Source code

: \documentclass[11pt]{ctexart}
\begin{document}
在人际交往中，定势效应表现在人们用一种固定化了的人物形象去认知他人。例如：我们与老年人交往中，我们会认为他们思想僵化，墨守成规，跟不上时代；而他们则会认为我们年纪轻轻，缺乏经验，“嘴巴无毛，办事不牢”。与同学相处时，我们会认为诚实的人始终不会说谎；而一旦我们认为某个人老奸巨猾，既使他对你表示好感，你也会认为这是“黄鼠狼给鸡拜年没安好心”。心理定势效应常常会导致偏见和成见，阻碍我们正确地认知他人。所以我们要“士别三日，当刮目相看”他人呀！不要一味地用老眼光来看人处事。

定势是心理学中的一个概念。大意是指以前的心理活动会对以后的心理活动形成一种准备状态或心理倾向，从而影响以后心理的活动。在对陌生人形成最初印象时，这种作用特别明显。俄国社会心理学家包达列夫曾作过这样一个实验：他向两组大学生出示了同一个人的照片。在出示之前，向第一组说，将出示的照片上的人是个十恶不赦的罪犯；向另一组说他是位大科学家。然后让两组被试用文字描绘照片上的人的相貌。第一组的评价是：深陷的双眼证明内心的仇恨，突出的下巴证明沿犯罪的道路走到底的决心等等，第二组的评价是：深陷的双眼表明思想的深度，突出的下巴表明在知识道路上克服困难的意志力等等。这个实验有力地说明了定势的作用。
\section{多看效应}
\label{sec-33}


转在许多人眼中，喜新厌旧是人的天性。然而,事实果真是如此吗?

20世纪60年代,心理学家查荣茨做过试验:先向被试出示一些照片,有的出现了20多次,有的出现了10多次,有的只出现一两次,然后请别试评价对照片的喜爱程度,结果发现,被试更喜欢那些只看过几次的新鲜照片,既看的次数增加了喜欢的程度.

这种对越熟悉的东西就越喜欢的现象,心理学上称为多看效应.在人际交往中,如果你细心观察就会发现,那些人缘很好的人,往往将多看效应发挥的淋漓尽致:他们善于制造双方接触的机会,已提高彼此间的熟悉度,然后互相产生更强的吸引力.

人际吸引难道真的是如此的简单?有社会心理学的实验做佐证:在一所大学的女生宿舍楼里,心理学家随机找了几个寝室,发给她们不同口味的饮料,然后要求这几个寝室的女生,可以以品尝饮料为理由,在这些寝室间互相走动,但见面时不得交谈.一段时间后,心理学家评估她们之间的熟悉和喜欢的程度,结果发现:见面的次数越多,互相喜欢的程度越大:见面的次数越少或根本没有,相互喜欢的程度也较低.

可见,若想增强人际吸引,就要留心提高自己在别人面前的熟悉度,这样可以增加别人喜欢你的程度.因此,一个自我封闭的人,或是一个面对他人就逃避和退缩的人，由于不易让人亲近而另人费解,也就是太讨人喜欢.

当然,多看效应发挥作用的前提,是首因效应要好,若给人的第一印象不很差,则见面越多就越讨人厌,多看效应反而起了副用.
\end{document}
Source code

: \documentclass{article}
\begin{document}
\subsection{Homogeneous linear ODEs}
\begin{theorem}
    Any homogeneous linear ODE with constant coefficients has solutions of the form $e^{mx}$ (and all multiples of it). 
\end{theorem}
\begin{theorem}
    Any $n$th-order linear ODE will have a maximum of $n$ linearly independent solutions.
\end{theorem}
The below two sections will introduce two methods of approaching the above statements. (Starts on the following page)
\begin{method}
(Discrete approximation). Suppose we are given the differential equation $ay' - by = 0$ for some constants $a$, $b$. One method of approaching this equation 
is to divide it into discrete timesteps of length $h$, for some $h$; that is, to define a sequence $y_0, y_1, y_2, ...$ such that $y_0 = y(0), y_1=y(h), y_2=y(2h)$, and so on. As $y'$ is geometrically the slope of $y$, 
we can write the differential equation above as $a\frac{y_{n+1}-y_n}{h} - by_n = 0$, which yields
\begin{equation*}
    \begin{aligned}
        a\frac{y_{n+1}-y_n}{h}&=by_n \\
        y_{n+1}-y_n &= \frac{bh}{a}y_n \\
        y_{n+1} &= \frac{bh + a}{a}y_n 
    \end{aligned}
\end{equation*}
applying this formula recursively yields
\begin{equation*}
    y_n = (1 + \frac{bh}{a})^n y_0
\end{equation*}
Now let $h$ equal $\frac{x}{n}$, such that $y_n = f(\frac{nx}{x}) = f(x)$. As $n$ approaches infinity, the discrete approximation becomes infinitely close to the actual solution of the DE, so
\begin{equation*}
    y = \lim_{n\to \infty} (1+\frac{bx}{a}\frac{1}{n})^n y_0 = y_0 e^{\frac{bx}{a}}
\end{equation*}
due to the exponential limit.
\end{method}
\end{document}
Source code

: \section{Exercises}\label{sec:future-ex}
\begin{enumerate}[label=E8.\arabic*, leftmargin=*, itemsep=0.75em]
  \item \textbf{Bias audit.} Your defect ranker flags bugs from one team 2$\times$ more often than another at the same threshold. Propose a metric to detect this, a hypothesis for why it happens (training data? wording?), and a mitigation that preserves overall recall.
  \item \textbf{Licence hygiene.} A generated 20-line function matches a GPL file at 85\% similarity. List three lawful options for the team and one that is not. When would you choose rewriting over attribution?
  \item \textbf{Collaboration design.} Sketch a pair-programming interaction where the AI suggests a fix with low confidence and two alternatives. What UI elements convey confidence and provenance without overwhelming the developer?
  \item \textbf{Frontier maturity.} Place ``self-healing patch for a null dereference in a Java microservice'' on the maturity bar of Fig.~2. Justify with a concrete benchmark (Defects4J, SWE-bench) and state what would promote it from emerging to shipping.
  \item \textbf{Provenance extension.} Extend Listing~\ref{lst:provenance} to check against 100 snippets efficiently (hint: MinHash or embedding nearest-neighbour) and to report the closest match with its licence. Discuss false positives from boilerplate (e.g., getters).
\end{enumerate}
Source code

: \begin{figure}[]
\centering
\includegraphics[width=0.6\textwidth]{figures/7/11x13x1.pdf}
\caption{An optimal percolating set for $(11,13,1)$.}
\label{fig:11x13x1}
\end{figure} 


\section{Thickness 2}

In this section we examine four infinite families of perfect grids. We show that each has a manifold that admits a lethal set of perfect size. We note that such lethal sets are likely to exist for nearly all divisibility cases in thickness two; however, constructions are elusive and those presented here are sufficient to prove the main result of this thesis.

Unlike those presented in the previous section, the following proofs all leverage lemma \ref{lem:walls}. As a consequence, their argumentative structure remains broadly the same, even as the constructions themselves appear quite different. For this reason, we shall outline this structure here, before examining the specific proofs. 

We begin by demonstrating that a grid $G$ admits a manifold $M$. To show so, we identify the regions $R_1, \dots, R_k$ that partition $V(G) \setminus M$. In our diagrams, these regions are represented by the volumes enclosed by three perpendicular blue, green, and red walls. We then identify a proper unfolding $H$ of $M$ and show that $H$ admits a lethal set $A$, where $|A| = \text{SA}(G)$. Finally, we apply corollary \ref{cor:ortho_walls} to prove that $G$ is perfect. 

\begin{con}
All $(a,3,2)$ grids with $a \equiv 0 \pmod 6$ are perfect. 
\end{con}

# # #

→ **Directions for this task**
Wherever a line in the material contains "team", count it; the answer is the number alone.

→ **Solution to this task**
2